After a successful run at the Young Vic this West End transfer stars the sublime Hattie Morahan in the central role of Nora.  A feminist before such a thing really existed, Ibsen draws a full and complex character in Nora; flawed, conflicted but ultimately strong and truly courageous.  Morahan is completely wonderful in this deeply layered role, playing the character with subtlety and yet displaying every layer of emotion, every conflict of indecision, in an intelligent performance that draws the enrapt audience into the heart of the character.  Her husband Torvald is powerfully played by Dominic Rowan, a man with traditional and steadfast ideals.  His performance matches up ideally to Morahan and their final emotional exchange is entirely compelling.  The supporting cast all put in fine performances too, with particular note to Nick Fletcher and Caroline Martin as Krogstad and Christine in the interweaving sub-plot. 
The ingenious revolving set is a triumph of this production, and coupled with the windowed hallway allows a depth and realism to the physical location that helps to place these characters in their position in society, as well as understanding the intensity that comes from their close proximity to one another.
An irresistible production of a compelling story, elevated in no small part by Morahan's exemplary performance. 

03 September 2013


Edward II
National Theatre
Olivier Theatre, London
Tuesday 3rd September 2013
The National are celebrated for allowing space for experimental productions, unusual concepts and dramatic freedom, and Joe Hill-Gibbins production of Christopher Marlowe's controversial 16th century play fits that brief explicitly.  The text; which extensively explores the homosexuality of King Edward II of England and the unswerving rejection of his relationship with favourite Gaveston by his kin and advisers which ultimately results in his horrific murder; is not controversial enough for this production however, and is entirely overshadowed by the hyper-modern approach to the staging.
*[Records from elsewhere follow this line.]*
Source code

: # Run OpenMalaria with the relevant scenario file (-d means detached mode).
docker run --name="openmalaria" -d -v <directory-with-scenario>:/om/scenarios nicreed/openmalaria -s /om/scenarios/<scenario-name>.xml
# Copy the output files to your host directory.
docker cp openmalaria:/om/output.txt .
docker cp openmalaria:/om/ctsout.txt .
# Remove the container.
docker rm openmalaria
An open stage welcomes the audience who watch cast and crew wandering around pre-show, vacuuming the stage, changing costume, then as the play begins bursting into "God Save the King", a tune around 150 years too modern for this King.  The anachronisms are rife and the source of some humour through Act 1, with characters puffing on cigarettes lit by lighters and chatting on telephones.  The costume too is of varying origin, with Gaveston in vest, skinny jeans and a leather jacket, the young prince in a school blazer, but the King himself in a regal robe of gold, neither of period nor modern.  The choice to close off one of the acting spaces and portray the action through live video feeds became distracting, with sometime different images on each screen and occasionally overlayed with action on the visible stage too. 
Performances are all consumed by the staging here, with little room left for the actors to truly explore their characters.  Kyle Soller's American Gaveston is commanding and strong, exuding masculinity and arrogance, assured in his love for the King.  Edward himself is given a worthy study by John Heffernan who portrays the fickle and conflicting nature of the King's desires with clarity and handles the difficult death scene with grace.  Vanessa Kirby is standout as the wronged turncoat Queen in a provocative performance.